| ASSIGNMENT |
Copy all lines of the listing that include the string "System".

| GIVEN RECORDS |
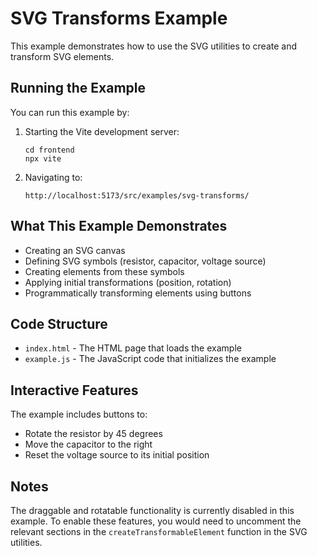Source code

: # SVG Transforms Example

This example demonstrates how to use the SVG utilities to create and transform SVG elements.

## Running the Example

You can run this example by:

1. Starting the Vite development server:

   ```
   cd frontend
   npx vite
   ```

2. Navigating to:
   ```
   http://localhost:5173/src/examples/svg-transforms/
   ```

## What This Example Demonstrates

- Creating an SVG canvas
- Defining SVG symbols (resistor, capacitor, voltage source)
- Creating elements from these symbols
- Applying initial transformations (position, rotation)
- Programmatically transforming elements using buttons

## Code Structure

- `index.html` - The HTML page that loads the example
- `example.js` - The JavaScript code that initializes the example

## Interactive Features

The example includes buttons to:

- Rotate the resistor by 45 degrees
- Move the capacitor to the right
- Reset the voltage source to its initial position

## Notes

The draggable and rotatable functionality is currently disabled in this example. To enable these features, you would need to uncomment the relevant sections in the `createTransformableElement` function in the SVG utilities.
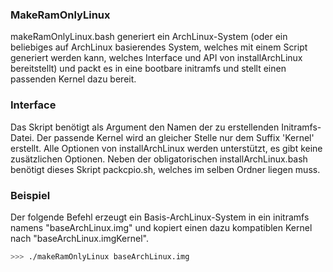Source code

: <!-- region vim modline

vim: set tabstop=4 shiftwidth=4 expandtab:
vim: foldmethod=marker foldmarker=region,endregion:

endregion -->

### MakeRamOnlyLinux

makeRamOnlyLinux.bash generiert ein ArchLinux-System (oder ein beliebiges auf
ArchLinux basierendes System, welches mit einem Script generiert werden kann,
welches Interface und API von installArchLinux bereitstellt) und packt es in
eine bootbare initramfs und stellt einen passenden Kernel dazu bereit.

### Interface

Das Skript benötigt als Argument den Namen der zu erstellenden Initramfs-Datei.
Der passende Kernel wird an gleicher Stelle nur dem Suffix 'Kernel' erstellt.
Alle Optionen von installArchLinux werden unterstützt, es gibt keine
zusätzlichen Optionen. Neben der obligatorischen installArchLinux.bash benötigt
dieses Skript packcpio.sh, welches im selben Ordner liegen muss.

### Beispiel

Der folgende Befehl erzeugt ein Basis-ArchLinux-System in ein initramfs namens
"baseArchLinux.img" und kopiert einen dazu kompatiblen Kernel nach
"baseArchLinux.imgKernel".

```bash
>>> ./makeRamOnlyLinux baseArchLinux.img
```
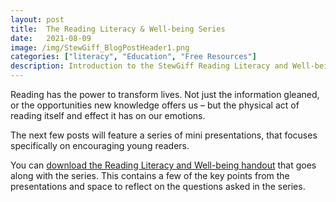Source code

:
 ```yaml
---
layout: post
title:  The Reading Literacy & Well-being Series
date:   2021-08-09
image: /img/StewGiff_BlogPostHeader1.png
categories: ["literacy", "Education", "Free Resources"]
description: Introduction to the StewGiff Reading Literacy and Well-being series
---
```

Reading has the power to transform lives. Not just the information gleaned, or the opportunities new knowledge offers us – but the physical act of reading itself and effect it has on our emotions. 

The next few posts will feature a series of mini presentations, that focuses specifically on encouraging young readers. 

You can <a href="/downloads/ReadingLiteracyAndWellbeing_StewGiff.pdf" target="_blank">download the Reading Literacy and Well-being handout</a> that goes along with the series. This contains a few of the key points from the presentations and space to reflect on the questions asked in the series.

| WRITTEN SOLUTION |
makeRamOnlyLinux.bash generiert ein ArchLinux-System (oder ein beliebiges auf
ArchLinux basierendes System, welches mit einem Script generiert werden kann,
Der folgende Befehl erzeugt ein Basis-ArchLinux-System in ein initramfs namens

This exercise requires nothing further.